* **Exercise instructions**
Note each line of the listing that contains the string "tasks", and copy it.

* **Information shown**
******************************

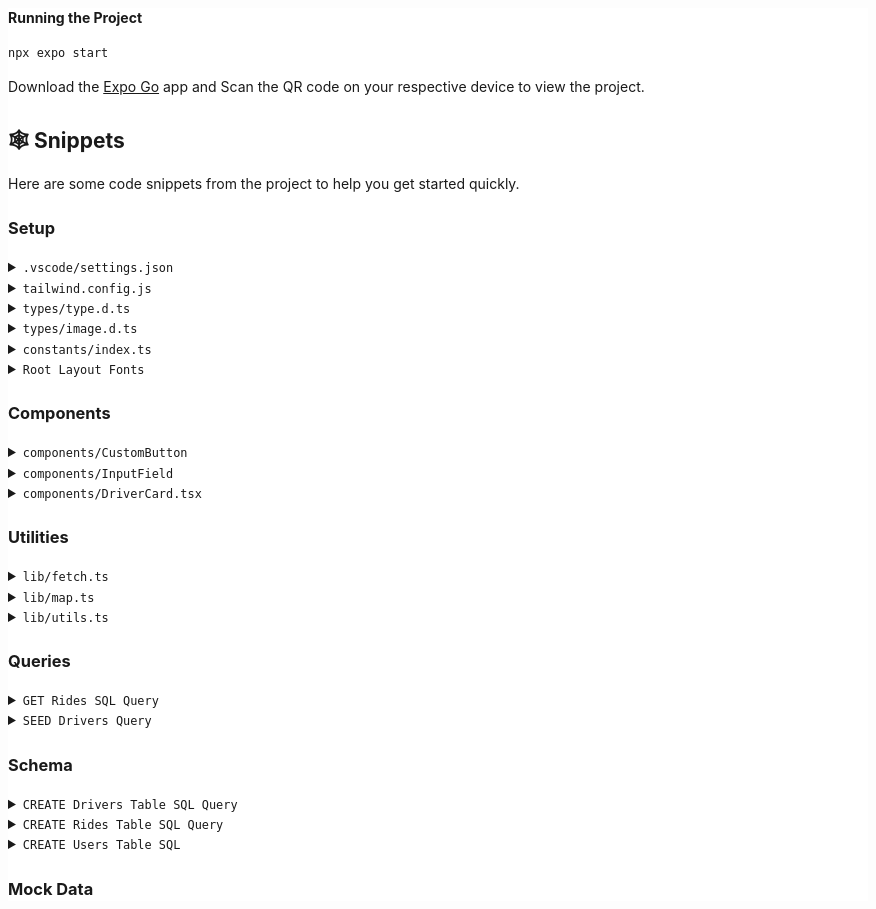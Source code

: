 **Running the Project**

```bash
npx expo start
```

Download the [Expo Go](https://expo.dev/go) app and Scan the QR code on your respective device to view the project.

## <a name="snippets">🕸️ Snippets</a>

Here are some code snippets from the project to help you get started quickly.

### Setup

<details><summary><code>.vscode/settings.json</code></summary></details>

<details><summary><code>tailwind.config.js</code></summary></details>

<details><summary><code>types/type.d.ts</code></summary></details>

<details><summary><code>types/image.d.ts</code></summary></details>

<details><summary><code>constants/index.ts</code></summary></details>

<details><summary><code>Root Layout Fonts</code></summary></details>

### Components

<details><summary><code>components/CustomButton</code></summary></details>

<details><summary><code>components/InputField</code></summary></details>

<details><summary><code>components/DriverCard.tsx</code></summary></details>

### Utilities

<details><summary><code>lib/fetch.ts</code></summary></details>

<details><summary><code>lib/map.ts</code></summary></details>

<details><summary><code>lib/utils.ts</code></summary></details>

### Queries

<details><summary><code>GET Rides SQL Query</code></summary></details>

<details><summary><code>SEED Drivers Query</code></summary></details>

### Schema

<details><summary><code>CREATE Drivers Table SQL Query</code></summary></details>

<details><summary><code>CREATE Rides Table SQL Query</code></summary></details>

<details><summary><code>CREATE Users Table SQL</code></summary></details>

### Mock Data
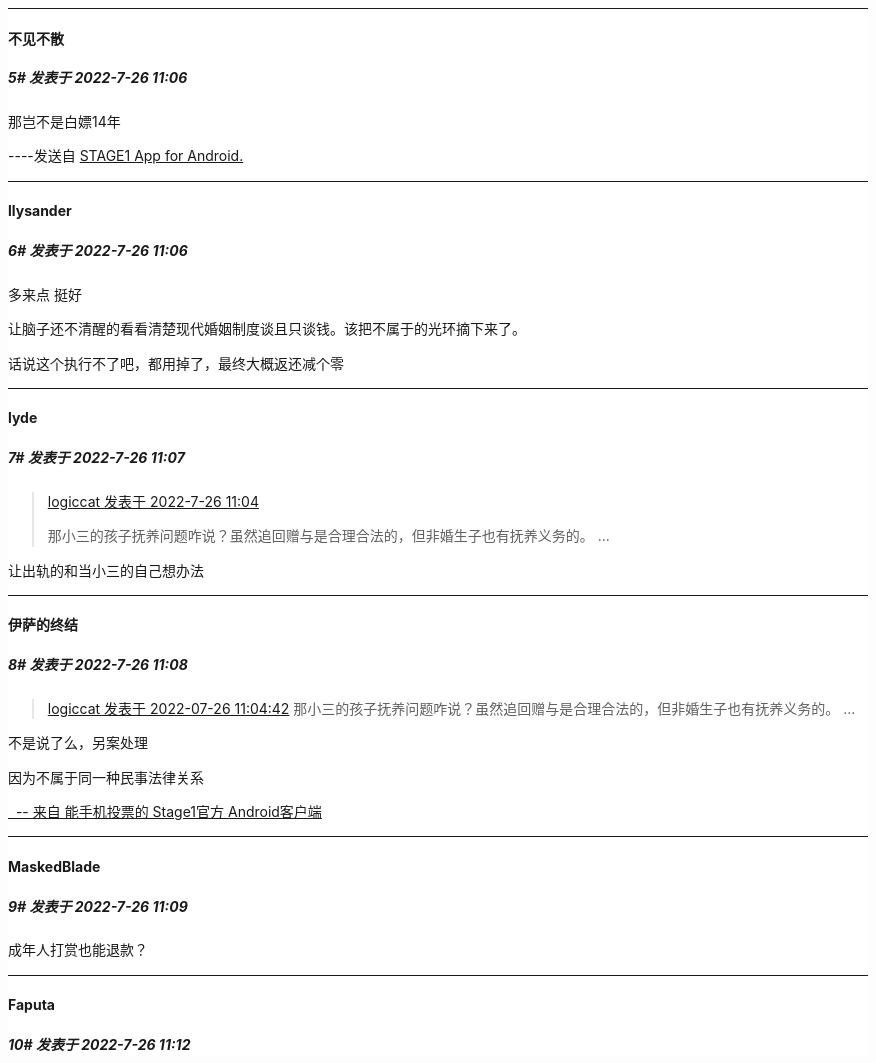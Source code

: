 *****

####  不见不散  
##### 5#       发表于 2022-7-26 11:06

那岂不是白嫖14年

----发送自 [STAGE1 App for Android.](http://stage1.5j4m.com/?1.37)

*****

####  llysander  
##### 6#       发表于 2022-7-26 11:06

多来点 挺好

让脑子还不清醒的看看清楚现代婚姻制度谈且只谈钱。该把不属于的光环摘下来了。

话说这个执行不了吧，都用掉了，最终大概返还减个零

*****

####  lyde  
##### 7#       发表于 2022-7-26 11:07

<blockquote><a href="httphttps://bbs.saraba1st.com/2b/forum.php?mod=redirect&amp;goto=findpost&amp;pid=56804628&amp;ptid=2083371" target="_blank">logiccat 发表于 2022-7-26 11:04</a>

那小三的孩子抚养问题咋说？虽然追回赠与是合理合法的，但非婚生子也有抚养义务的。 ...</blockquote>
让出轨的和当小三的自己想办法

*****

####  伊萨的终结  
##### 8#       发表于 2022-7-26 11:08

<blockquote><a href="httphttps://bbs.saraba1st.com/2b/forum.php?mod=redirect&amp;goto=findpost&amp;pid=56804628&amp;ptid=2083371" target="_blank">logiccat 发表于 2022-07-26 11:04:42</a>
那小三的孩子抚养问题咋说？虽然追回赠与是合理合法的，但非婚生子也有抚养义务的。 ...</blockquote>不是说了么，另案处理

因为不属于同一种民事法律关系

[  -- 来自 能手机投票的 Stage1官方 Android客户端](https://www.coolapk.com/apk/140634)

*****

####  MaskedBlade  
##### 9#       发表于 2022-7-26 11:09

成年人打赏也能退款？

*****

####  Faputa  
##### 10#       发表于 2022-7-26 11:12
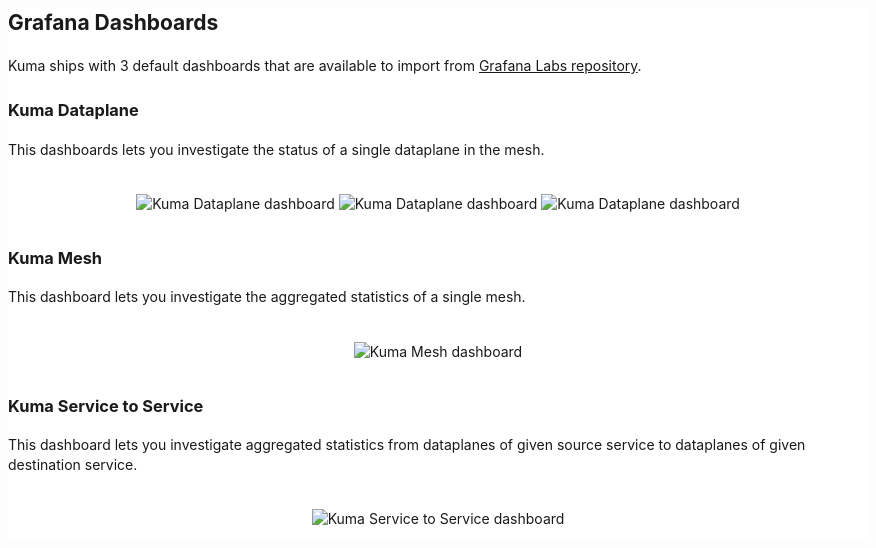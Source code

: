 ## Grafana Dashboards

Kuma ships with 3 default dashboards that are available to import from [Grafana Labs repository](https://grafana.com/orgs/konghq).

### Kuma Dataplane

This dashboards lets you investigate the status of a single dataplane in the mesh.

<center>
<img src="/images/docs/0.4.0/kuma_dp1.jpeg" alt="Kuma Dataplane dashboard" style="width: 600px; padding-top: 20px; padding-bottom: 10px;"/>
<img src="/images/docs/0.4.0/kuma_dp2.png" alt="Kuma Dataplane dashboard" style="width: 600px; padding-top: 20px; padding-bottom: 10px;"/>
<img src="/images/docs/0.4.0/kuma_dp3.png" alt="Kuma Dataplane dashboard" style="width: 600px; padding-top: 20px; padding-bottom: 10px;"/>
</center>

### Kuma Mesh

This dashboard lets you investigate the aggregated statistics of a single mesh.

<center>
<img src="/images/docs/0.4.0/kuma_mesh.png" alt="Kuma Mesh dashboard" style="width: 600px; padding-top: 20px; padding-bottom: 10px;"/>
</center>

### Kuma Service to Service

This dashboard lets you investigate aggregated statistics from dataplanes of given source service to dataplanes of given destination service.

<center>
<img src="/images/docs/0.4.0/kuma_service_to_service.png" alt="Kuma Service to Service dashboard" style="width: 600px; padding-top: 20px; padding-bottom: 10px;"/>
</center>
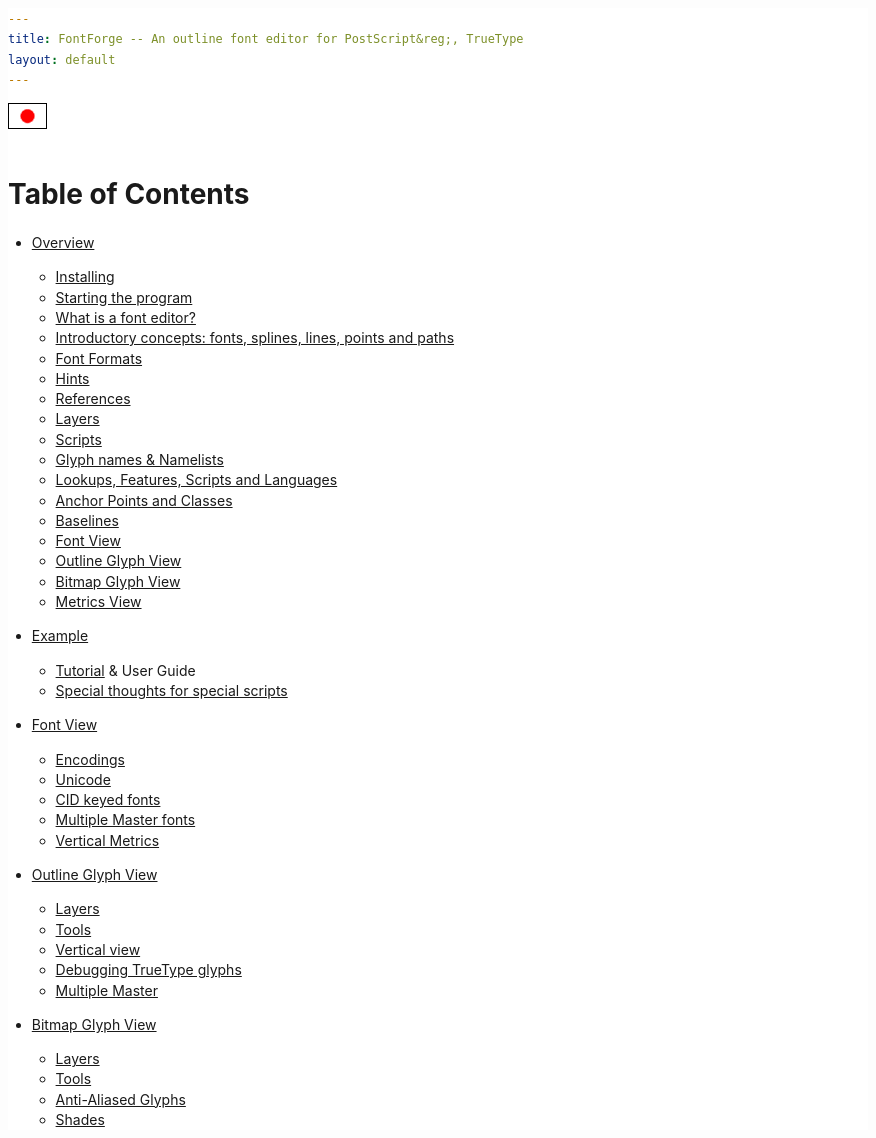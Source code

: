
 ```yaml
---
title: FontForge -- An outline font editor for PostScript&reg;, TrueType
layout: default
---
```



[![](flags/Nisshoki-Japan.png)](ja/overview.html)


Table of Contents
=================

-   [Overview](#Overview)
    -   [Installing](#Installing)
    -   [Starting the program](#Starting)
    -   [What is a font editor?](overview.html#What)
    -   [Introductory concepts: fonts, splines, lines, points and
        paths](#intro)
    -   [Font Formats](overview.html#PT)
    -   [Hints](#Hints)
    -   [References](#References)
    -   [Layers](#Layers)
    -   [Scripts](#Scripts)
    -   [Glyph names & Namelists](overview.html#Glyph-names)
    -   [Lookups, Features, Scripts and Languages](#Lookups)
    -   [Anchor Points and Classes](#Anchors)
    -   [Baselines](#Baseline)
    -   [Font View](#FontView)
    -   [Outline Glyph View](#CharView)
    -   [Bitmap Glyph View](#BitmapView)
    -   [Metrics View](#MetricsView)

-   [Example](editexample.html)
    -   [Tutorial](editexample.html) & User Guide
    -   [Special thoughts for special scripts](scriptnotes.html#Special)

-   [Font View](fontview.html)
    -   [Encodings](fontview.html#Encodings)
    -   [Unicode](fontview.html#Unicode)
    -   [CID keyed fonts](fontview.html#CID)
    -   [Multiple Master fonts](fontview.html#MM)
    -   [Vertical Metrics](fontview.html#Vertical-Metrics)

-   [Outline Glyph View](charview.html)
    -   [Layers](charview.html#Layers)
    -   [Tools](charview.html#Tools)
    -   [Vertical view](charview.html#Vertical)
    -   [Debugging TrueType glyphs](charview.html#Debugging)
    -   [Multiple Master](charview.html#MM)

-   [Bitmap Glyph View](bitmapview.html)
    -   [Layers](bitmapview.html#Layers)
    -   [Tools](bitmapview.html#Tools)
    -   [Anti-Aliased Glyphs](bitmapview.html#AA)
    -   [Shades](bitmapview.html#Shades)
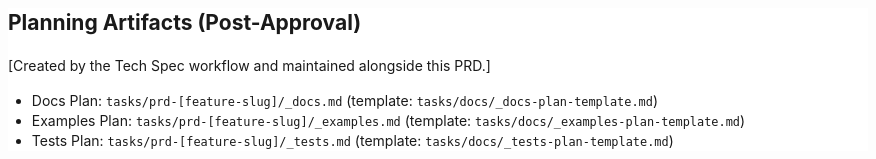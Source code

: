 ## Planning Artifacts (Post-Approval)

[Created by the Tech Spec workflow and maintained alongside this PRD.]

- Docs Plan: `tasks/prd-[feature-slug]/_docs.md` (template: `tasks/docs/_docs-plan-template.md`)
- Examples Plan: `tasks/prd-[feature-slug]/_examples.md` (template: `tasks/docs/_examples-plan-template.md`)
- Tests Plan: `tasks/prd-[feature-slug]/_tests.md` (template: `tasks/docs/_tests-plan-template.md`)
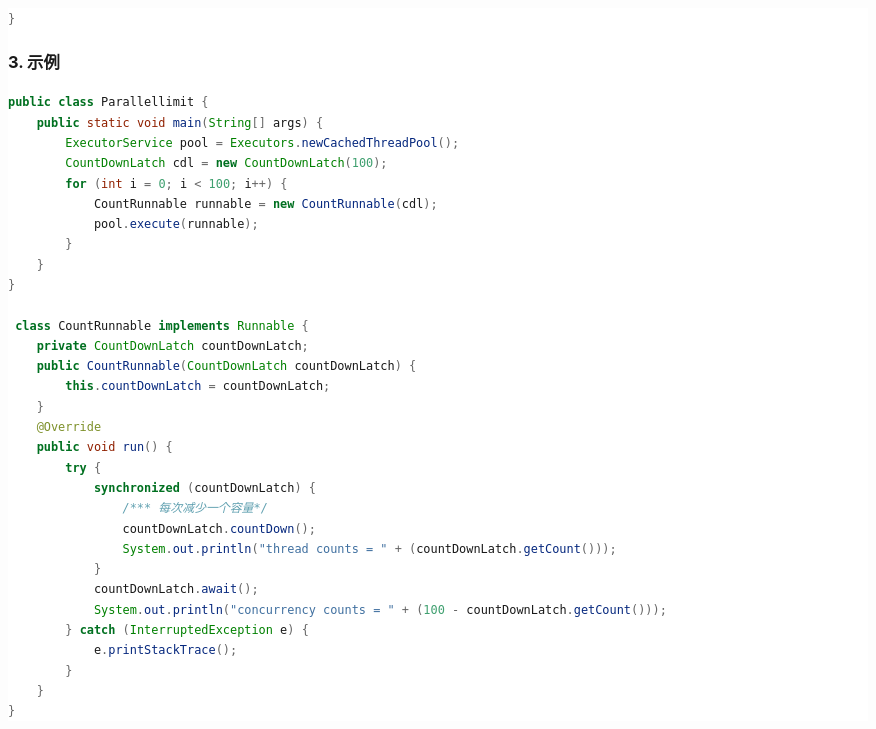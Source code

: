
 ```java
}
```





### 3. 示例

```java
public class Parallellimit {
    public static void main(String[] args) {
        ExecutorService pool = Executors.newCachedThreadPool();
        CountDownLatch cdl = new CountDownLatch(100);
        for (int i = 0; i < 100; i++) {
            CountRunnable runnable = new CountRunnable(cdl);
            pool.execute(runnable);
        }
    }
}

 class CountRunnable implements Runnable {
    private CountDownLatch countDownLatch;
    public CountRunnable(CountDownLatch countDownLatch) {
        this.countDownLatch = countDownLatch;
    }
    @Override
    public void run() {
        try {
            synchronized (countDownLatch) {
                /*** 每次减少一个容量*/
                countDownLatch.countDown();
                System.out.println("thread counts = " + (countDownLatch.getCount()));
            }
            countDownLatch.await();
            System.out.println("concurrency counts = " + (100 - countDownLatch.getCount()));
        } catch (InterruptedException e) {
            e.printStackTrace();
        }
    }
}
```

******************************

* **Task solution**
- Docs Plan: `tasks/prd-[feature-slug]/_docs.md` (template: `tasks/docs/_docs-plan-template.md`)
- Examples Plan: `tasks/prd-[feature-slug]/_examples.md` (template: `tasks/docs/_examples-plan-template.md`)
- Tests Plan: `tasks/prd-[feature-slug]/_tests.md` (template: `tasks/docs/_tests-plan-template.md`)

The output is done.